Search the records for the word "tree" and report each line that has it.
-- STORED DATA follows --
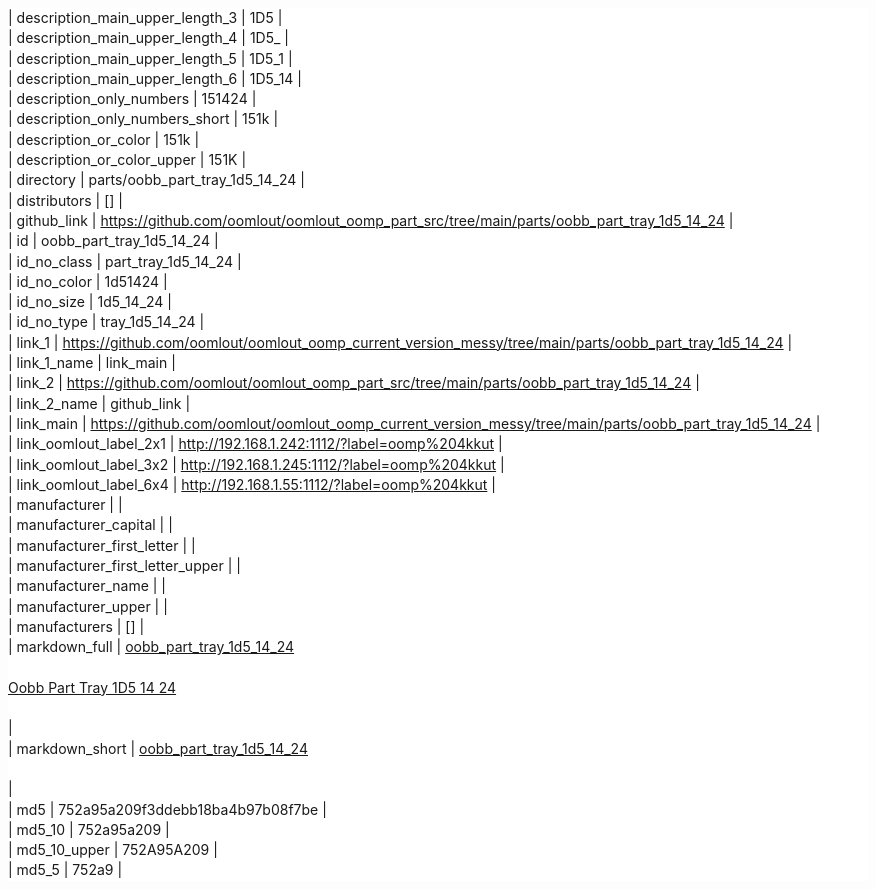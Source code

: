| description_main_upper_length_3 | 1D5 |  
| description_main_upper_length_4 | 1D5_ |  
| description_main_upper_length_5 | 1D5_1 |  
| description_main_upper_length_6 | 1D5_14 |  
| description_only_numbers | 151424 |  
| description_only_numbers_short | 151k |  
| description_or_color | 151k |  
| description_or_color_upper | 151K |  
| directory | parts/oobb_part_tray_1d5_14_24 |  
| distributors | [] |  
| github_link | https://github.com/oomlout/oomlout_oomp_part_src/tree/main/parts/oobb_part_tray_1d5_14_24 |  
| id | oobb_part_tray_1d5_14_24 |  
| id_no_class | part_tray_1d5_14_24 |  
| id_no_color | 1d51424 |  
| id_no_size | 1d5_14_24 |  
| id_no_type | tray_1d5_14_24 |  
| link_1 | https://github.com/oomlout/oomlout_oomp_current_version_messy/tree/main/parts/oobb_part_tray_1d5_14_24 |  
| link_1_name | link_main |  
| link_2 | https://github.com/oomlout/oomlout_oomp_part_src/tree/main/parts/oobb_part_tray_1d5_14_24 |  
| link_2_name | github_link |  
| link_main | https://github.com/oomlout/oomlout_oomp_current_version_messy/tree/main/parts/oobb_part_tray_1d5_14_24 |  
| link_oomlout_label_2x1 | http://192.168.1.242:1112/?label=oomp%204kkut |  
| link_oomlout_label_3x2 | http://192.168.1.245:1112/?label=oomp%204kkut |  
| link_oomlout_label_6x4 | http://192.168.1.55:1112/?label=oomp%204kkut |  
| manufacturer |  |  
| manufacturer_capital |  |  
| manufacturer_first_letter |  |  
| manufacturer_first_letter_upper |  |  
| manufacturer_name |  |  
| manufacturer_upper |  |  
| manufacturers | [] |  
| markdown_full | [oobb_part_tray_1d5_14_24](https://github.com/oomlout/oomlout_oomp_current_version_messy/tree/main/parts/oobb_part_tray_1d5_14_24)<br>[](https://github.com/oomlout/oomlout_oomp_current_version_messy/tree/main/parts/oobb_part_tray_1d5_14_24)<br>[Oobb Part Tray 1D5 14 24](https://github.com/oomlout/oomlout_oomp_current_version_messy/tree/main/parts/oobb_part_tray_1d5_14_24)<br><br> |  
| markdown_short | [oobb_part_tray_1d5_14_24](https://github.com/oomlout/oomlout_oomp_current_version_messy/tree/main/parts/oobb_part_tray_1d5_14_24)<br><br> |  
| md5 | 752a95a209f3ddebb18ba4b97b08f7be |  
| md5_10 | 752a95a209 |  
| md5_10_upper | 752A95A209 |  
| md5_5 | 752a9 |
-- STORED DATA concluded --
-- STORED DATA follows --
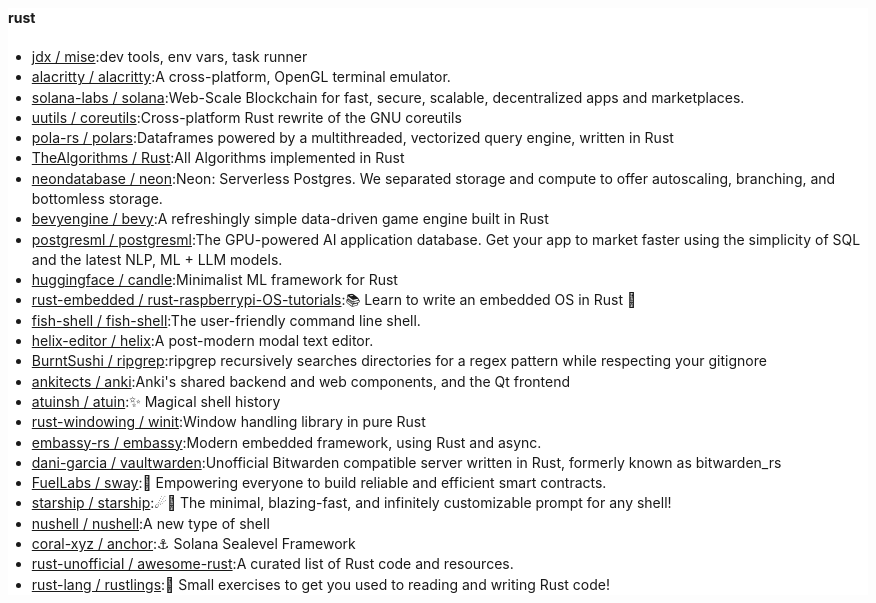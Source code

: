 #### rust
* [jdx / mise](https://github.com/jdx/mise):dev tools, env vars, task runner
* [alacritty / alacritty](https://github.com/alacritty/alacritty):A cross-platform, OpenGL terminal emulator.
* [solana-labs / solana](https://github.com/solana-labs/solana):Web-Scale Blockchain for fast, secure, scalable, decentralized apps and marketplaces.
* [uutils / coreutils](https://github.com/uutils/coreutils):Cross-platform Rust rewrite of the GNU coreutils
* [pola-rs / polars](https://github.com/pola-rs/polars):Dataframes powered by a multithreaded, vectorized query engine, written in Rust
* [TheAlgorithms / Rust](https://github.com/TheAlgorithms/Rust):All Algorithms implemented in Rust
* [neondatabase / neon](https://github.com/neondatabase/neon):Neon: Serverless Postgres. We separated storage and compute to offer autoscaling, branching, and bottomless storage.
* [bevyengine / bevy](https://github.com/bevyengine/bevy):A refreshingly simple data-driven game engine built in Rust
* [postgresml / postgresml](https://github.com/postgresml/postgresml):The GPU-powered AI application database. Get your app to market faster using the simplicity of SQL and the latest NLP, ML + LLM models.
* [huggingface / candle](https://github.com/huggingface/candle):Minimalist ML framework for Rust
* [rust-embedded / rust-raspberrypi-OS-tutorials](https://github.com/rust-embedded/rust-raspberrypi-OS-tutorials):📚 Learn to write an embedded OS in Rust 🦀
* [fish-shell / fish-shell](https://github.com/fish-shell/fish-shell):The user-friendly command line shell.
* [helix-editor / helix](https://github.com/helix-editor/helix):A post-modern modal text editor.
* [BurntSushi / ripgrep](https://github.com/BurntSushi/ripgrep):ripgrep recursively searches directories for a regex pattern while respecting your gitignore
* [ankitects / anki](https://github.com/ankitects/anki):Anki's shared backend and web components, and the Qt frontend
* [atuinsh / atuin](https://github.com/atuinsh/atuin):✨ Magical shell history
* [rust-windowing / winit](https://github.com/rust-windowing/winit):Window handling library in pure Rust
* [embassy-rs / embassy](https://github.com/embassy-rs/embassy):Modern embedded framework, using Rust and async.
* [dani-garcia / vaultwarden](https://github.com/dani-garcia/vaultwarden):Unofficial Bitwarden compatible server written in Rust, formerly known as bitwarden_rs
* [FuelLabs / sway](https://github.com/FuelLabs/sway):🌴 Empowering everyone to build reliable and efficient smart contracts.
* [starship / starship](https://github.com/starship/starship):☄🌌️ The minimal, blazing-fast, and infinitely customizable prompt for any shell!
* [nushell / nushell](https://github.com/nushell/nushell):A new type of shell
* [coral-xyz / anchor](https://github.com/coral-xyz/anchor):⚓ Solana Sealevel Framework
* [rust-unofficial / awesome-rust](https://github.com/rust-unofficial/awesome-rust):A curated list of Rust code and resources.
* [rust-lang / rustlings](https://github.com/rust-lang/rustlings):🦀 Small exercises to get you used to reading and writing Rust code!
-- STORED DATA concluded --
◆ EXERCISE SOLUTION:
| github_link | https://github.com/oomlout/oomlout_oomp_part_src/tree/main/parts/oobb_part_tray_1d5_14_24 |  
| link_1 | https://github.com/oomlout/oomlout_oomp_current_version_messy/tree/main/parts/oobb_part_tray_1d5_14_24 |  
| link_2 | https://github.com/oomlout/oomlout_oomp_part_src/tree/main/parts/oobb_part_tray_1d5_14_24 |  
| link_main | https://github.com/oomlout/oomlout_oomp_current_version_messy/tree/main/parts/oobb_part_tray_1d5_14_24 |  
| markdown_full | [oobb_part_tray_1d5_14_24](https://github.com/oomlout/oomlout_oomp_current_version_messy/tree/main/parts/oobb_part_tray_1d5_14_24)<br>[](https://github.com/oomlout/oomlout_oomp_current_version_messy/tree/main/parts/oobb_part_tray_1d5_14_24)<br>[Oobb Part Tray 1D5 14 24](https://github.com/oomlout/oomlout_oomp_current_version_messy/tree/main/parts/oobb_part_tray_1d5_14_24)<br><br> |  
| markdown_short | [oobb_part_tray_1d5_14_24](https://github.com/oomlout/oomlout_oomp_current_version_messy/tree/main/parts/oobb_part_tray_1d5_14_24)<br><br> |  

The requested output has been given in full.